**ASSIGNMENT:** Report how many lines in the data below hold the string "Sean". Nothing else should appear in the answer.

START ENTRIES SHOWN

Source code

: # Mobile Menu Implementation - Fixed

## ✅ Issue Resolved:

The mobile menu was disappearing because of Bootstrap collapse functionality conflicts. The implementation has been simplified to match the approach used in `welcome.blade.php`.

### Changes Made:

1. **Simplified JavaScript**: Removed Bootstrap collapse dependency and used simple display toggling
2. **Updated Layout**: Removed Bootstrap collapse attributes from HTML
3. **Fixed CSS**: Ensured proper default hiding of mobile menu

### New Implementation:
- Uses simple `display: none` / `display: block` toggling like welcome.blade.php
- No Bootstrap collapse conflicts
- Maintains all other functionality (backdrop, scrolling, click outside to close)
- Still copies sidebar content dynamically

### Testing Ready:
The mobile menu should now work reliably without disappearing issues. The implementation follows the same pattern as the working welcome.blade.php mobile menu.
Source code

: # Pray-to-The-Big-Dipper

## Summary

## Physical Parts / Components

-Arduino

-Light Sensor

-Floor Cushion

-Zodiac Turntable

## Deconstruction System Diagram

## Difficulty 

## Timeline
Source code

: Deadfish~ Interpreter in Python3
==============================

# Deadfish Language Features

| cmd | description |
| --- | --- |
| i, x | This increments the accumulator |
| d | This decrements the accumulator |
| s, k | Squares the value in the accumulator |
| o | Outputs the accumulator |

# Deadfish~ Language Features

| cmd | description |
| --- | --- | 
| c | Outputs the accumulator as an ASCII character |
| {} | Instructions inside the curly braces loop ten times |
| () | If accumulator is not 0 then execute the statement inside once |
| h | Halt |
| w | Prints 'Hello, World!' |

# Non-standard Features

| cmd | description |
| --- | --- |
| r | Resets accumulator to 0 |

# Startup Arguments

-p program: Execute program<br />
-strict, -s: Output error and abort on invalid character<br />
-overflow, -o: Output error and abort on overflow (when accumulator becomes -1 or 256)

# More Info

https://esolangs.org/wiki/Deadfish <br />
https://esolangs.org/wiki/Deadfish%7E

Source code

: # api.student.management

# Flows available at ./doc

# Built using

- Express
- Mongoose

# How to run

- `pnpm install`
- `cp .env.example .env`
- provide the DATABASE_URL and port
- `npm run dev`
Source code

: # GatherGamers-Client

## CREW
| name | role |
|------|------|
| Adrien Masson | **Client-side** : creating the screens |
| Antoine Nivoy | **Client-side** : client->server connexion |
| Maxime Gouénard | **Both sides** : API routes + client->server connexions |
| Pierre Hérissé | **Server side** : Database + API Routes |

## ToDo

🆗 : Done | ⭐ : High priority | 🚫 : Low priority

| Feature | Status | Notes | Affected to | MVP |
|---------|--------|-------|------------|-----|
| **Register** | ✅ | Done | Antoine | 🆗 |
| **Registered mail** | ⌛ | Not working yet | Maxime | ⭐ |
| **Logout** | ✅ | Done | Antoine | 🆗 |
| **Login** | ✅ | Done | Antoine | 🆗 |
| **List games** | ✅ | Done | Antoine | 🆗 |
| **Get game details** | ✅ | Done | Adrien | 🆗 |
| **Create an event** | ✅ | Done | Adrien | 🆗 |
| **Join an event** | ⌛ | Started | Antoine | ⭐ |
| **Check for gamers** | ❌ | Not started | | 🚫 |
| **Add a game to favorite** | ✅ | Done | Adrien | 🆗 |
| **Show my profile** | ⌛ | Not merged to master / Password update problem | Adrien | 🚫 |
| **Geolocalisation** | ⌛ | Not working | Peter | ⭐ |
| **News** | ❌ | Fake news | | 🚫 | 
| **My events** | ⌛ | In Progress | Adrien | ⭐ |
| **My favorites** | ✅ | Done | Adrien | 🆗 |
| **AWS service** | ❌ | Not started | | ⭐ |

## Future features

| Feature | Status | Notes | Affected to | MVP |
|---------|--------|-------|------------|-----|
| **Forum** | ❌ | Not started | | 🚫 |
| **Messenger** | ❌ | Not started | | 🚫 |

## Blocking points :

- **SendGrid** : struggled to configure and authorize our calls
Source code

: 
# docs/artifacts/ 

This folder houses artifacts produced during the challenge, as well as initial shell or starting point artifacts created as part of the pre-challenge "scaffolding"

END ENTRIES SHOWN
START ENTRIES SHOWN

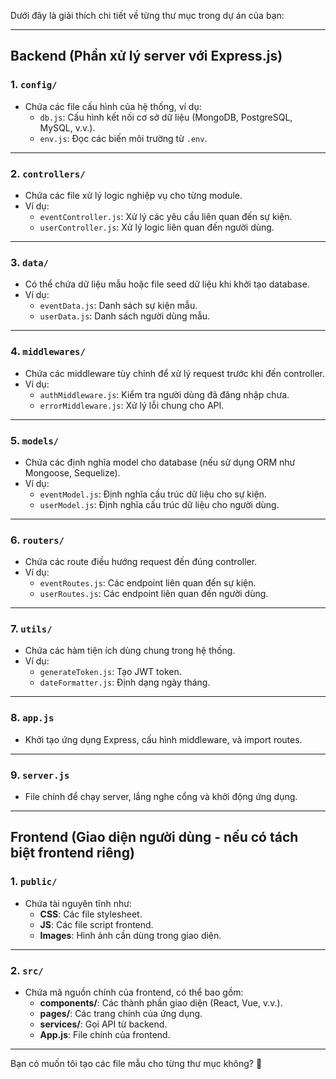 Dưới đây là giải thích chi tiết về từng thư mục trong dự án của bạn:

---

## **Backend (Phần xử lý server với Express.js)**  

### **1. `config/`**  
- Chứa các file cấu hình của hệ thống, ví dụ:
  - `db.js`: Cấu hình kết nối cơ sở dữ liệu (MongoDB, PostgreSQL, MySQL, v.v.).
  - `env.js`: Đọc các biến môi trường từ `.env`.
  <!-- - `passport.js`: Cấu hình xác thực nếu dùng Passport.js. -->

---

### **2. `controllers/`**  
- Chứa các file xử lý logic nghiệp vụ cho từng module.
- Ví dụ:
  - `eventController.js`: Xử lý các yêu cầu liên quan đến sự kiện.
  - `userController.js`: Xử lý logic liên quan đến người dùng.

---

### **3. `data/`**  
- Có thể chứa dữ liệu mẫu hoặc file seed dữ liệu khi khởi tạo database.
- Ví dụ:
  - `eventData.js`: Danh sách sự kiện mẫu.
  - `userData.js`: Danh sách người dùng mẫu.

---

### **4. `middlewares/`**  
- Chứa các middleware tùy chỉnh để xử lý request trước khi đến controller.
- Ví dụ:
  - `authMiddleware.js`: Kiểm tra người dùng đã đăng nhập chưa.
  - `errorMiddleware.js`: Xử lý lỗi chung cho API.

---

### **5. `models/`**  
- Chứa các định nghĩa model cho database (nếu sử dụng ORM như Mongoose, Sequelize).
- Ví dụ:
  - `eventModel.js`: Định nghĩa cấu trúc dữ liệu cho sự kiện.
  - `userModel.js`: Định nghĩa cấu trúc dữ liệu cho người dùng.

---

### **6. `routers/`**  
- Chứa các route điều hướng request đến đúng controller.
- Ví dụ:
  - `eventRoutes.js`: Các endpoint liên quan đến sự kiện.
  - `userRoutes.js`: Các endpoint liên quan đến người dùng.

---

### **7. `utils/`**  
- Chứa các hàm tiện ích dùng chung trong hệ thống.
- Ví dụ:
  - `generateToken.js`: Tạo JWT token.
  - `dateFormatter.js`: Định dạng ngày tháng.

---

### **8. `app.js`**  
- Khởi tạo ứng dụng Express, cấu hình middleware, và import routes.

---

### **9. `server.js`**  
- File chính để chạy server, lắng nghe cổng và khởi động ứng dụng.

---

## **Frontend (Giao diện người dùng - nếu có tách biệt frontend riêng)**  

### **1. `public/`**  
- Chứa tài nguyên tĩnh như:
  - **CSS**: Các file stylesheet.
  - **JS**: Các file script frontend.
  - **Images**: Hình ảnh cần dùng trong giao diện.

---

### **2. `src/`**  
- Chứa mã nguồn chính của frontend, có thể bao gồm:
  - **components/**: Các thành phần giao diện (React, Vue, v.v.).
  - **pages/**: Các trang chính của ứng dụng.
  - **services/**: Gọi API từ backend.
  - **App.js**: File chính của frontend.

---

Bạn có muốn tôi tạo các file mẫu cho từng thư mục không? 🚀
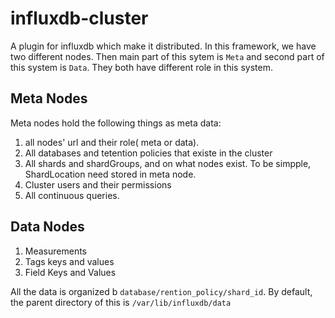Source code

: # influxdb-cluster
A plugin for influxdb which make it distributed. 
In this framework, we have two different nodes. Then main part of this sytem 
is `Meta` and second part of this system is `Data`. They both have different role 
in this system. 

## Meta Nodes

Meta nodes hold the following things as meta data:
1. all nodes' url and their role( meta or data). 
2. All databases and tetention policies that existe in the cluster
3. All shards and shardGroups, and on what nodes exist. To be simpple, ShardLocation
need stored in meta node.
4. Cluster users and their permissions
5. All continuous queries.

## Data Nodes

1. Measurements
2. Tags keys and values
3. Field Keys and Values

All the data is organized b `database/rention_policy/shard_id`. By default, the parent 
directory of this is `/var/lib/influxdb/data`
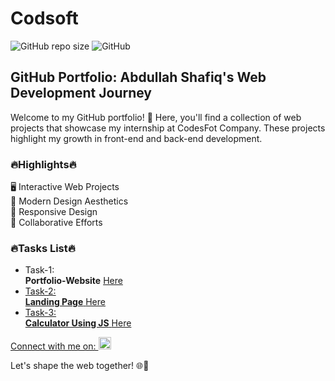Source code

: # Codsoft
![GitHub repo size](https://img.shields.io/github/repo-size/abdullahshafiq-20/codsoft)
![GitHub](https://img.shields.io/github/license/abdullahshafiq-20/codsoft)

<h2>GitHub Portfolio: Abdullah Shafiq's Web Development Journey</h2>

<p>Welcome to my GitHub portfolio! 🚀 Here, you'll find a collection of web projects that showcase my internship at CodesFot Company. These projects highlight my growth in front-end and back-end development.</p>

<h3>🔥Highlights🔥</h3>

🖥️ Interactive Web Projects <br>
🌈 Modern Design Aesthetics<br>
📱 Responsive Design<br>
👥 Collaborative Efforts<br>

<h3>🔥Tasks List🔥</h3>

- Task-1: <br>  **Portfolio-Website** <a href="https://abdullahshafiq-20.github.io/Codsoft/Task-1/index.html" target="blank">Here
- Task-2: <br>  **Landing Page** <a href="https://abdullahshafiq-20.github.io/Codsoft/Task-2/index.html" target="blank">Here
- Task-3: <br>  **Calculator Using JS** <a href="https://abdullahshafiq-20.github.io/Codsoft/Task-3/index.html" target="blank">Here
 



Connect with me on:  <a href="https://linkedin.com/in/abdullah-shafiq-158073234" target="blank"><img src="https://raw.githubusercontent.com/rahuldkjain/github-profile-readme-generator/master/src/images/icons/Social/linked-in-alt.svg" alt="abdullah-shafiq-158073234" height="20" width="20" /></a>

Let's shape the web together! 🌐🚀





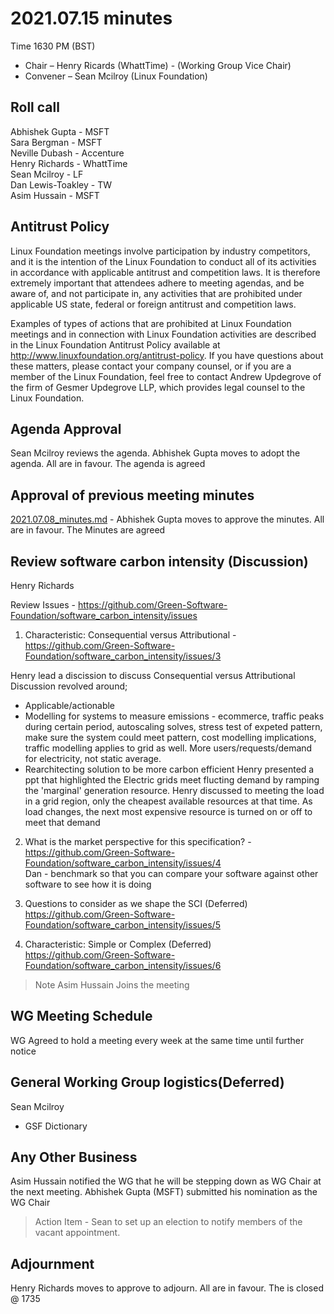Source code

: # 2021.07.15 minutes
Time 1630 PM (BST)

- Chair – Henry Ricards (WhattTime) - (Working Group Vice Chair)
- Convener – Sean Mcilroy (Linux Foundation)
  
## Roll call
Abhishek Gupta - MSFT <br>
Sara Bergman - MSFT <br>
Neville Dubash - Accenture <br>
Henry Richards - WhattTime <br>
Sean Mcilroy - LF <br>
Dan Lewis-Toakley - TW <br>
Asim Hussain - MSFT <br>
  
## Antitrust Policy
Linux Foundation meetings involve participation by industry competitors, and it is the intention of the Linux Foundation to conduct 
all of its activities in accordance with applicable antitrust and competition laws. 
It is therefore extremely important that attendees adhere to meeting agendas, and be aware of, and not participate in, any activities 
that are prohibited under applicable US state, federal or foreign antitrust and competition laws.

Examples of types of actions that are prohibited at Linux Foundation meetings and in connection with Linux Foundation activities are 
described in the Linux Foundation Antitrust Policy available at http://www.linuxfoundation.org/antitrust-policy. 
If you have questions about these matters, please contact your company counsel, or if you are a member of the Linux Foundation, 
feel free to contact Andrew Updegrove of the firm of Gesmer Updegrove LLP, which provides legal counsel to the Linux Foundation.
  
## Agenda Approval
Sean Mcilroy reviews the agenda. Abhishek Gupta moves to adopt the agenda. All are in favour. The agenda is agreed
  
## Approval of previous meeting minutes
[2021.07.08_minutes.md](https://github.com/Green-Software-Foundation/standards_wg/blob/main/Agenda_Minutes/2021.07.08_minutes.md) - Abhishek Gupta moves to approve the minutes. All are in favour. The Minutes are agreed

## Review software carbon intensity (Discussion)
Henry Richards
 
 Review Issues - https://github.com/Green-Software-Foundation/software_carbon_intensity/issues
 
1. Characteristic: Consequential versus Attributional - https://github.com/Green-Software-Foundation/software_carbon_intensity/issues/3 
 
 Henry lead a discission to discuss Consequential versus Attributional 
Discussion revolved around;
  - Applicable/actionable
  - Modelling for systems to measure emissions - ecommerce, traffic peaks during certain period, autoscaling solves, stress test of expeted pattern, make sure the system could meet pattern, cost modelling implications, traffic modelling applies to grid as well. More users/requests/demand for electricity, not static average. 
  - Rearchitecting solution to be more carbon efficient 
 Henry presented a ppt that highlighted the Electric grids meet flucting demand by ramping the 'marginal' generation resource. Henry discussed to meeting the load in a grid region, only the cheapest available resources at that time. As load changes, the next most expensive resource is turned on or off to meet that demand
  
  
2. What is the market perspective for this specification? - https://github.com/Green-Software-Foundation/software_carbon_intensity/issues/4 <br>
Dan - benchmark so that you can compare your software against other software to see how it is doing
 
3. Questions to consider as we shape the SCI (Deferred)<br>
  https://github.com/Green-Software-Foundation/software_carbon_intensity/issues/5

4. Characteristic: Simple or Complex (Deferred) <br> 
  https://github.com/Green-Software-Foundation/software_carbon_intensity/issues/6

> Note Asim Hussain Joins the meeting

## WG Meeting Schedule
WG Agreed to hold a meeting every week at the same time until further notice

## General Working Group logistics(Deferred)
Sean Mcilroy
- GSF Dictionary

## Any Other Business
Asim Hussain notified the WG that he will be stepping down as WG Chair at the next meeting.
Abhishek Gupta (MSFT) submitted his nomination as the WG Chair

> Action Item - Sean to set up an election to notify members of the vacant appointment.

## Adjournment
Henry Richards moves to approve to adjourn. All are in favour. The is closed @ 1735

END ENTRIES SHOWN

**WRITTEN RESPONSE:** 5